Tally the lines below that contain the word "Event". Only the number should be returned.

**Data supplied**
Segment Open
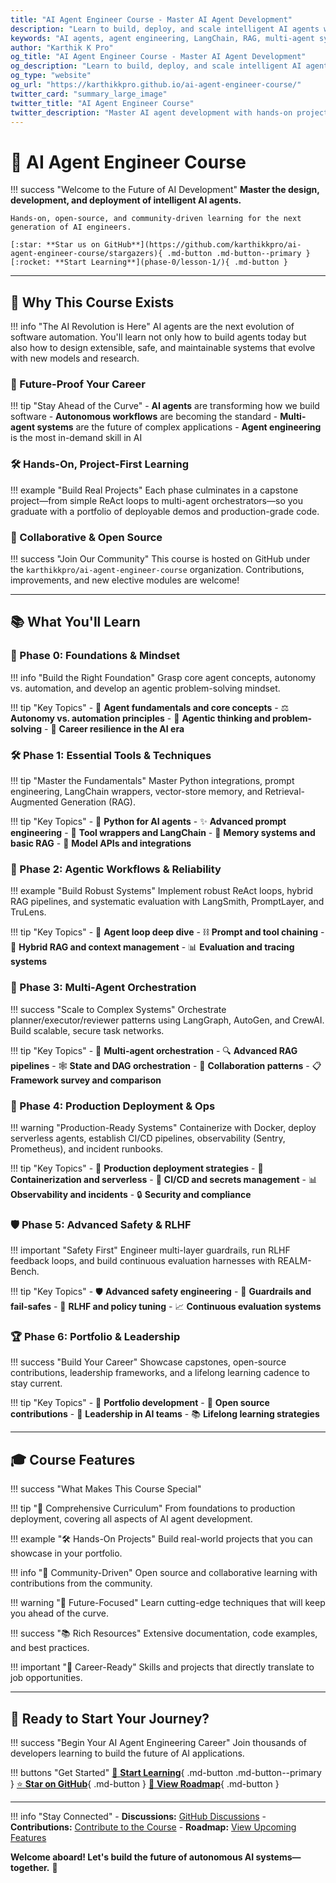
 ```yaml
---
title: "AI Agent Engineer Course - Master AI Agent Development"
description: "Learn to build, deploy, and scale intelligent AI agents with hands-on projects. Free, open-source curriculum covering LangChain, RAG, multi-agent systems, and production deployment."
keywords: "AI agents, agent engineering, LangChain, RAG, multi-agent systems, AI development, machine learning, autonomous systems, prompt engineering, vector databases"
author: "Karthik K Pro"
og_title: "AI Agent Engineer Course - Master AI Agent Development"
og_description: "Learn to build, deploy, and scale intelligent AI agents with hands-on projects. Free, open-source curriculum."
og_type: "website"
og_url: "https://karthikkpro.github.io/ai-agent-engineer-course/"
twitter_card: "summary_large_image"
twitter_title: "AI Agent Engineer Course"
twitter_description: "Master AI agent development with hands-on projects"
---
```


# 🚀 AI Agent Engineer Course

!!! success "Welcome to the Future of AI Development"
    **Master the design, development, and deployment of intelligent AI agents.**
    
    Hands-on, open-source, and community-driven learning for the next generation of AI engineers.
    
    [:star: **Star us on GitHub**](https://github.com/karthikkpro/ai-agent-engineer-course/stargazers){ .md-button .md-button--primary }
    [:rocket: **Start Learning**](phase-0/lesson-1/){ .md-button }

---

## 🎯 Why This Course Exists

!!! info "The AI Revolution is Here"
    AI agents are the next evolution of software automation. You'll learn not only how to build agents today but also how to design extensible, safe, and maintainable systems that evolve with new models and research.

### 🚀 Future-Proof Your Career

!!! tip "Stay Ahead of the Curve"
    - **AI agents** are transforming how we build software
    - **Autonomous workflows** are becoming the standard
    - **Multi-agent systems** are the future of complex applications
    - **Agent engineering** is the most in-demand skill in AI

### 🛠️ Hands-On, Project-First Learning

!!! example "Build Real Projects"
    Each phase culminates in a capstone project—from simple ReAct loops to multi-agent orchestrators—so you graduate with a portfolio of deployable demos and production-grade code.

### 🤝 Collaborative & Open Source

!!! success "Join Our Community"
    This course is hosted on GitHub under the `karthikkpro/ai-agent-engineer-course` organization. Contributions, improvements, and new elective modules are welcome!

---

## 📚 What You'll Learn

### 🎯 Phase 0: Foundations & Mindset

!!! info "Build the Right Foundation"
    Grasp core agent concepts, autonomy vs. automation, and develop an agentic problem-solving mindset.

!!! tip "Key Topics"
    - 🧠 **Agent fundamentals and core concepts**
    - ⚖️ **Autonomy vs. automation principles**
    - 🎯 **Agentic thinking and problem-solving**
    - 🚀 **Career resilience in the AI era**

### 🛠️ Phase 1: Essential Tools & Techniques

!!! tip "Master the Fundamentals"
    Master Python integrations, prompt engineering, LangChain wrappers, vector-store memory, and Retrieval-Augmented Generation (RAG).

!!! tip "Key Topics"
    - 🐍 **Python for AI agents**
    - ✨ **Advanced prompt engineering**
    - 🔧 **Tool wrappers and LangChain**
    - 🧠 **Memory systems and basic RAG**
    - 🔌 **Model APIs and integrations**

### 🔄 Phase 2: Agentic Workflows & Reliability

!!! example "Build Robust Systems"
    Implement robust ReAct loops, hybrid RAG pipelines, and systematic evaluation with LangSmith, PromptLayer, and TruLens.

!!! tip "Key Topics"
    - 🔄 **Agent loop deep dive**
    - ⛓️ **Prompt and tool chaining**
    - 🔗 **Hybrid RAG and context management**
    - 📊 **Evaluation and tracing systems**

### 🤖 Phase 3: Multi-Agent Orchestration

!!! success "Scale to Complex Systems"
    Orchestrate planner/executor/reviewer patterns using LangGraph, AutoGen, and CrewAI. Build scalable, secure task networks.

!!! tip "Key Topics"
    - 🤖 **Multi-agent orchestration**
    - 🔍 **Advanced RAG pipelines**
    - 🕸️ **State and DAG orchestration**
    - 🤝 **Collaboration patterns**
    - 📋 **Framework survey and comparison**

### 🚀 Phase 4: Production Deployment & Ops

!!! warning "Production-Ready Systems"
    Containerize with Docker, deploy serverless agents, establish CI/CD pipelines, observability (Sentry, Prometheus), and incident runbooks.

!!! tip "Key Topics"
    - 🚀 **Production deployment strategies**
    - 🐳 **Containerization and serverless**
    - 🔄 **CI/CD and secrets management**
    - 📊 **Observability and incidents**
    - 🔒 **Security and compliance**

### 🛡️ Phase 5: Advanced Safety & RLHF

!!! important "Safety First"
    Engineer multi-layer guardrails, run RLHF feedback loops, and build continuous evaluation harnesses with REALM-Bench.

!!! tip "Key Topics"
    - 🛡️ **Advanced safety engineering**
    - 🚧 **Guardrails and fail-safes**
    - 🎯 **RLHF and policy tuning**
    - 📈 **Continuous evaluation systems**

### 🏆 Phase 6: Portfolio & Leadership

!!! success "Build Your Career"
    Showcase capstones, open-source contributions, leadership frameworks, and a lifelong learning cadence to stay current.

!!! tip "Key Topics"
    - 📁 **Portfolio development**
    - 🌟 **Open source contributions**
    - 👥 **Leadership in AI teams**
    - 📚 **Lifelong learning strategies**

---

## 🎓 Course Features

!!! success "What Makes This Course Special"

!!! tip "📖 Comprehensive Curriculum"
    From foundations to production deployment, covering all aspects of AI agent development.

!!! example "🛠️ Hands-On Projects"
    Build real-world projects that you can showcase in your portfolio.

!!! info "🤝 Community-Driven"
    Open source and collaborative learning with contributions from the community.

!!! warning "🚀 Future-Focused"
    Learn cutting-edge techniques that will keep you ahead of the curve.

!!! success "📚 Rich Resources"
    Extensive documentation, code examples, and best practices.

!!! important "🎯 Career-Ready"
    Skills and projects that directly translate to job opportunities.

---

## 🚀 Ready to Start Your Journey?

!!! success "Begin Your AI Agent Engineering Career"
    Join thousands of developers learning to build the future of AI applications.

!!! buttons "Get Started"
    [:rocket: **Start Learning**](phase-0/lesson-1/){ .md-button .md-button--primary }
    [:star: **Star on GitHub**](https://github.com/karthikkpro/ai-agent-engineer-course/stargazers){ .md-button }
    [:book: **View Roadmap**](Roadmap.md){ .md-button }

---

!!! info "Stay Connected"
    - **Discussions:** [GitHub Discussions](https://github.com/karthikkpro/ai-agent-engineer-course/discussions)
    - **Contributions:** [Contribute to the Course](CONTRIBUTING.md)
    - **Roadmap:** [View Upcoming Features](Roadmap.md)

**Welcome aboard! Let's build the future of autonomous AI systems—together.** 🚀
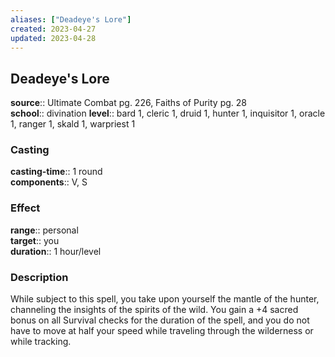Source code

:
 ```yaml
---
aliases: ["Deadeye's Lore"]
created: 2023-04-27
updated: 2023-04-28
---
```


## Deadeye's Lore

**source**:: Ultimate Combat pg. 226, Faiths of Purity pg. 28  
**school**:: divination
**level**:: bard 1, cleric 1, druid 1, hunter 1, inquisitor 1, oracle 1, ranger 1, skald 1, warpriest 1

### Casting

**casting-time**:: 1 round  
**components**:: V, S

### Effect

**range**:: personal  
**target**:: you  
**duration**:: 1 hour/level

### Description

While subject to this spell, you take upon yourself the mantle of the hunter, channeling the insights of the spirits of the wild. You gain a +4 sacred bonus on all Survival checks for the duration of the spell, and you do not have to move at half your speed while traveling through the wilderness or while tracking.
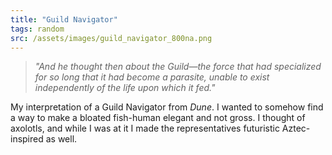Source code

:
 ```yaml
---
title: "Guild Navigator"
tags: random
src: /assets/images/guild_navigator_800na.png
---
```

> *"And he thought then about the Guild—the force that had specialized for so long that it had become a parasite, unable to exist independently of the life upon which it fed."*

My interpretation of a Guild Navigator from *Dune*. I wanted to somehow find a way to make a bloated fish-human elegant and not gross. I thought of axolotls, and while I was at it I made the representatives futuristic Aztec-inspired as well.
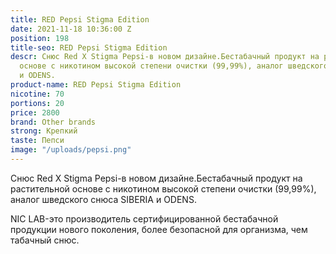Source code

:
 ```yaml
---
title: RED Pepsi Stigma Edition
date: 2021-11-18 10:36:00 Z
position: 198
title-seo: RED Pepsi Stigma Edition
descr: Снюс Red X Stigma Pepsi-в новом дизайне.Бестабачный продукт на растительной
  основе с никотином высокой степени очистки (99,99%), аналог шведского снюса SIBERIA
  и ODENS.
product-name: RED Pepsi Stigma Edition
nicotine: 70
portions: 20
price: 2800
brand: Other brands
strong: Крепкий
taste: Пепси
image: "/uploads/pepsi.png"
---
```


Снюс Red X Stigma Pepsi-в новом дизайне.Бестабачный продукт на растительной основе с никотином высокой степени очистки (99,99%), аналог шведского снюса SIBERIA и ODENS.

NIC LAB-это производитель сертифицированной бестабачной продукции нового поколения, более безопасной для организма, чем табачный снюс.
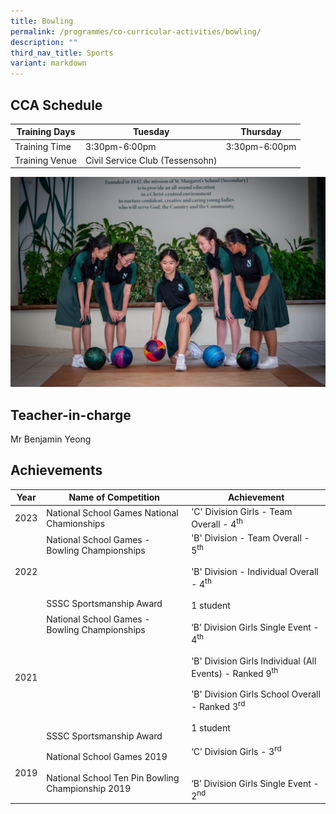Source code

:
 ```yaml
---
title: Bowling
permalink: /programmes/co-curricular-activities/bowling/
description: ""
third_nav_title: Sports
variant: markdown
---
```

CCA Schedule
------------


| Training Days  | Tuesday  | Thursday 
| -------- | -------- | -------- | 
| Training Time     | 3:30pm-6:00pm     | 3:30pm-6:00pm     |
| Training Venue | Civil Service Club (Tessensohn)

![](/images/Bowling1.jpg)


Teacher-in-charge
-----------------

Mr Benjamin Yeong 


Achievements
------------

| Year | Name of Competition | Achievement  |
| -------- | -------- | -------- |
|2023 | National School Games National Chamionships | 'C' Division Girls - Team Overall - 4<sup>th</sup> |
| 2022 | National School Games - Bowling Championships <br><br><br><br><br>SSSC Sportsmanship Award | 'B' Division - Team Overall - 5<sup>th</sup><br><br>'B' Division - Individual Overall - 4<sup>th</sup><br><br>1 student|
|2021 |  National School Games - Bowling Championships <br><br><br><br><br><br><br><br><br><br>SSSC Sportsmanship Award | ‘B’ Division Girls Single Event - 4<sup>th</sup><br><br>'B' Division Girls Individual (All Events) - Ranked 9<sup>th</sup><br><br>'B' Division Girls School Overall - Ranked 3<sup>rd</sup><br><br>1 student|
| 2019 | National School Games 2019 <br><br> National School Ten Pin Bowling Championship 2019 | ‘C’ Division Girls - 3<sup>rd</sup> <br><br><br>‘B’ Division Girls Single Event - 2<sup>nd</sup>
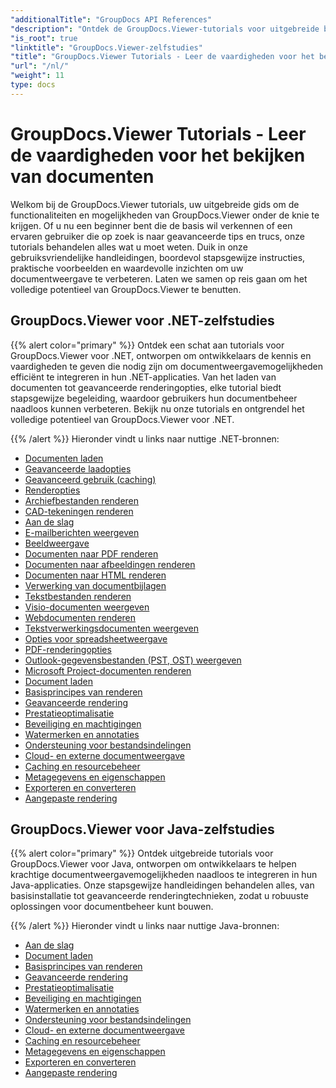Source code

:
 ```yaml
---
"additionalTitle": "GroupDocs API References"
"description": "Ontdek de GroupDocs.Viewer-tutorials voor uitgebreide begeleiding bij het maximaliseren van de mogelijkheden voor het bekijken van documenten. Benut vandaag nog het volledige potentieel!"
"is_root": true
"linktitle": "GroupDocs.Viewer-zelfstudies"
"title": "GroupDocs.Viewer Tutorials - Leer de vaardigheden voor het bekijken van documenten"
"url": "/nl/"
"weight": 11
type: docs
---
```

# GroupDocs.Viewer Tutorials - Leer de vaardigheden voor het bekijken van documenten
Welkom bij de GroupDocs.Viewer tutorials, uw uitgebreide gids om de functionaliteiten en mogelijkheden van GroupDocs.Viewer onder de knie te krijgen. Of u nu een beginner bent die de basis wil verkennen of een ervaren gebruiker die op zoek is naar geavanceerde tips en trucs, onze tutorials behandelen alles wat u moet weten. Duik in onze gebruiksvriendelijke handleidingen, boordevol stapsgewijze instructies, praktische voorbeelden en waardevolle inzichten om uw documentweergave te verbeteren. Laten we samen op reis gaan om het volledige potentieel van GroupDocs.Viewer te benutten.

## GroupDocs.Viewer voor .NET-zelfstudies

{{% alert color="primary" %}}
Ontdek een schat aan tutorials voor GroupDocs.Viewer voor .NET, ontworpen om ontwikkelaars de kennis en vaardigheden te geven die nodig zijn om documentweergavemogelijkheden efficiënt te integreren in hun .NET-applicaties. Van het laden van documenten tot geavanceerde renderingopties, elke tutorial biedt stapsgewijze begeleiding, waardoor gebruikers hun documentbeheer naadloos kunnen verbeteren. Bekijk nu onze tutorials en ontgrendel het volledige potentieel van GroupDocs.Viewer voor .NET.

{{% /alert %}}
Hieronder vindt u links naar nuttige .NET-bronnen:
 
- [Documenten laden](./net/loading-documents/)
- [Geavanceerde laadopties](./net/advanced-loading/)
- [Geavanceerd gebruik (caching)](./net/advanced-usage-caching/)
- [Renderopties](./net/rendering-options/)
- [Archiefbestanden renderen](./net/rendering-archive-files/)
- [CAD-tekeningen renderen](./net/rendering-cad-drawings/)
- [Aan de slag](./net/getting-started/)
- [E-mailberichten weergeven](./net/rendering-email-messages/)
- [Beeldweergave](./net/image-rendering/)
- [Documenten naar PDF renderen](./net/rendering-documents-pdf/)
- [Documenten naar afbeeldingen renderen](./net/rendering-documents-images/)
- [Documenten naar HTML renderen](./net/rendering-documents-html/)
- [Verwerking van documentbijlagen](./net/processing-document-attachments/)
- [Tekstbestanden renderen](./net/rendering-text-files/)
- [Visio-documenten weergeven](./net/rendering-visio-documents/)
- [Webdocumenten renderen](./net/rendering-web-documents/)
- [Tekstverwerkingsdocumenten weergeven](./net/rendering-word-processing-documents/)
- [Opties voor spreadsheetweergave](./net/spreadsheet-rendering-options/)
- [PDF-renderingopties](./net/pdf-rendering-options/)
- [Outlook-gegevensbestanden (PST, OST) weergeven](./net/rendering-outlook-data-files/)
- [Microsoft Project-documenten renderen](./net/rendering-ms-project-documents/)
- [Document laden](./net/document-loading/)
- [Basisprincipes van renderen](./net/rendering-basics/)
- [Geavanceerde rendering](./net/advanced-rendering/)
- [Prestatieoptimalisatie](./net/performance-optimization/)
- [Beveiliging en machtigingen](./net/security-permissions/)
- [Watermerken en annotaties](./net/watermarks-annotations/)
- [Ondersteuning voor bestandsindelingen](./net/file-formats-support/)
- [Cloud- en externe documentweergave](./net/cloud-remote-document-rendering/)
- [Caching en resourcebeheer](./net/caching-resource-management/)
- [Metagegevens en eigenschappen](./net/metadata-properties/)
- [Exporteren en converteren](./net/export-conversion/)
- [Aangepaste rendering](./net/custom-rendering/)

## GroupDocs.Viewer voor Java-zelfstudies

{{% alert color="primary" %}}
Ontdek uitgebreide tutorials voor GroupDocs.Viewer voor Java, ontworpen om ontwikkelaars te helpen krachtige documentweergavemogelijkheden naadloos te integreren in hun Java-applicaties. Onze stapsgewijze handleidingen behandelen alles, van basisinstallatie tot geavanceerde renderingtechnieken, zodat u robuuste oplossingen voor documentbeheer kunt bouwen.

{{% /alert %}}
Hieronder vindt u links naar nuttige Java-bronnen:

- [Aan de slag](./java/getting-started/)
- [Document laden](./java/document-loading/)
- [Basisprincipes van renderen](./java/rendering-basics/)
- [Geavanceerde rendering](./java/advanced-rendering/)
- [Prestatieoptimalisatie](./java/performance-optimization/)
- [Beveiliging en machtigingen](./java/security-permissions/)
- [Watermerken en annotaties](./java/watermarks-annotations/)
- [Ondersteuning voor bestandsindelingen](./java/file-formats-support/)
- [Cloud- en externe documentweergave](./java/cloud-remote-document-rendering/)
- [Caching en resourcebeheer](./java/caching-resource-management/)
- [Metagegevens en eigenschappen](./java/metadata-properties/)
- [Exporteren en converteren](./java/export-conversion/)
- [Aangepaste rendering](./java/custom-rendering/)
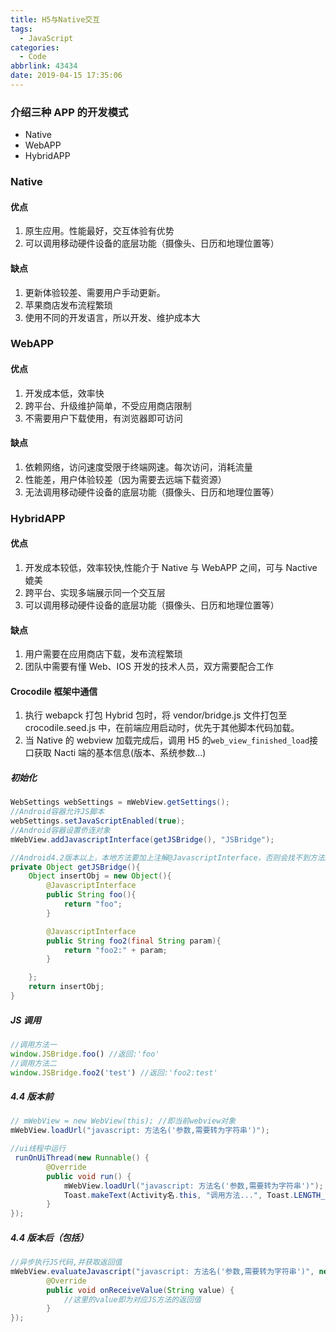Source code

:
 ```yaml
---
title: H5与Native交互
tags:
  - JavaScript
categories:
  - Code
abbrlink: 43434
date: 2019-04-15 17:35:06
---
```


### 介绍三种 APP 的开发模式

- Native
- WebAPP
- HybridAPP

### Native

#### 优点

1. 原生应用。性能最好，交互体验有优势
2. 可以调用移动硬件设备的底层功能（摄像头、日历和地理位置等）

#### 缺点

1. 更新体验较差、需要用户手动更新。
2. 苹果商店发布流程繁琐
3. 使用不同的开发语言，所以开发、维护成本大

### WebAPP

#### 优点

1. 开发成本低，效率快
2. 跨平台、升级维护简单，不受应用商店限制
3. 不需要用户下载使用，有浏览器即可访问

#### 缺点

1. 依赖网络，访问速度受限于终端网速。每次访问，消耗流量
2. 性能差，用户体验较差（因为需要去远端下载资源）
3. 无法调用移动硬件设备的底层功能（摄像头、日历和地理位置等）

### HybridAPP

#### 优点

1. 开发成本较低，效率较快,性能介于 Native 与 WebAPP 之间，可与 Nactive 媲美
2. 跨平台、实现多端展示同一个交互层
3. 可以调用移动硬件设备的底层功能（摄像头、日历和地理位置等）

#### 缺点

1. 用户需要在应用商店下载，发布流程繁琐
2. 团队中需要有懂 Web、IOS 开发的技术人员，双方需要配合工作

#### Crocodile 框架中通信

1. 执行 webapck 打包 Hybrid 包时，将 vendor/bridge.js 文件打包至 crocodile.seed.js 中，在前端应用启动时，优先于其他脚本代码加载。
2. 当 Native 的 webview 加载完成后，调用 H5 的`web_view_finished_load`接口获取 Nacti 端的基本信息(版本、系统参数...)

##### 初始化

```java
WebSettings webSettings = mWebView.getSettings();
//Android容器允许JS脚本
webSettings.setJavaScriptEnabled(true);
//Android容器设置侨连对象
mWebView.addJavascriptInterface(getJSBridge(), "JSBridge");

//Android4.2版本以上，本地方法要加上注解@JavascriptInterface，否则会找不到方法。
private Object getJSBridge(){
    Object insertObj = new Object(){
    	@JavascriptInterface
        public String foo(){
            return "foo";
        }

        @JavascriptInterface
        public String foo2(final String param){
            return "foo2:" + param;
        }

    };
    return insertObj;
}
```

##### JS 调用

```js
//调用方法一
window.JSBridge.foo() //返回:'foo'
//调用方法二
window.JSBridge.foo2('test') //返回:'foo2:test'
```

##### 4.4 版本前

```java
// mWebView = new WebView(this); //即当前webview对象
mWebView.loadUrl("javascript: 方法名('参数,需要转为字符串')");

//ui线程中运行
 runOnUiThread(new Runnable() {
        @Override
        public void run() {
            mWebView.loadUrl("javascript: 方法名('参数,需要转为字符串')");
            Toast.makeText(Activity名.this, "调用方法...", Toast.LENGTH_SHORT).show();
        }
});
```

##### 4.4 版本后（包括）

```java
//异步执行JS代码,并获取返回值
mWebView.evaluateJavascript("javascript: 方法名('参数,需要转为字符串')", new ValueCallback() {
        @Override
        public void onReceiveValue(String value) {
    		//这里的value即为对应JS方法的返回值
        }
});
```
Segment Closed
**Response to this exercise**
2